**Work to complete:** Below are some records; reproduce every one of them exactly.

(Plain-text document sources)
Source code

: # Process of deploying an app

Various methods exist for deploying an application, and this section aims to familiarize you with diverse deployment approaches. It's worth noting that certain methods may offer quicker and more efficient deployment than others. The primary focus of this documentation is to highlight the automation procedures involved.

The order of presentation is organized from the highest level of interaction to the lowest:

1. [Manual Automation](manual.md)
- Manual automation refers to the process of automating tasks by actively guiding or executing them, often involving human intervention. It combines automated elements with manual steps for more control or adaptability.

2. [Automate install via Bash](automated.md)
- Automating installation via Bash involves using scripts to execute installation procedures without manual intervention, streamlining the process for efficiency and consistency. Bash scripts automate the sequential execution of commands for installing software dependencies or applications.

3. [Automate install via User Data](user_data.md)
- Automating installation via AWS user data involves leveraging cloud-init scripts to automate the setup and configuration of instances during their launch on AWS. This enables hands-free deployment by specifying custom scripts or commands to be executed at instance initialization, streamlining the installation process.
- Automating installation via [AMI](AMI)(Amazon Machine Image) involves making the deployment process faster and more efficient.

**Written reply:**
Source code

: # Process of deploying an app

Various methods exist for deploying an application, and this section aims to familiarize you with diverse deployment approaches. It's worth noting that certain methods may offer quicker and more efficient deployment than others. The primary focus of this documentation is to highlight the automation procedures involved.

The order of presentation is organized from the highest level of interaction to the lowest:

1. [Manual Automation](manual.md)
- Manual automation refers to the process of automating tasks by actively guiding or executing them, often involving human intervention. It combines automated elements with manual steps for more control or adaptability.

2. [Automate install via Bash](automated.md)
- Automating installation via Bash involves using scripts to execute installation procedures without manual intervention, streamlining the process for efficiency and consistency. Bash scripts automate the sequential execution of commands for installing software dependencies or applications.

3. [Automate install via User Data](user_data.md)
- Automating installation via AWS user data involves leveraging cloud-init scripts to automate the setup and configuration of instances during their launch on AWS. This enables hands-free deployment by specifying custom scripts or commands to be executed at instance initialization, streamlining the installation process.
- Automating installation via [AMI](AMI)(Amazon Machine Image) involves making the deployment process faster and more efficient.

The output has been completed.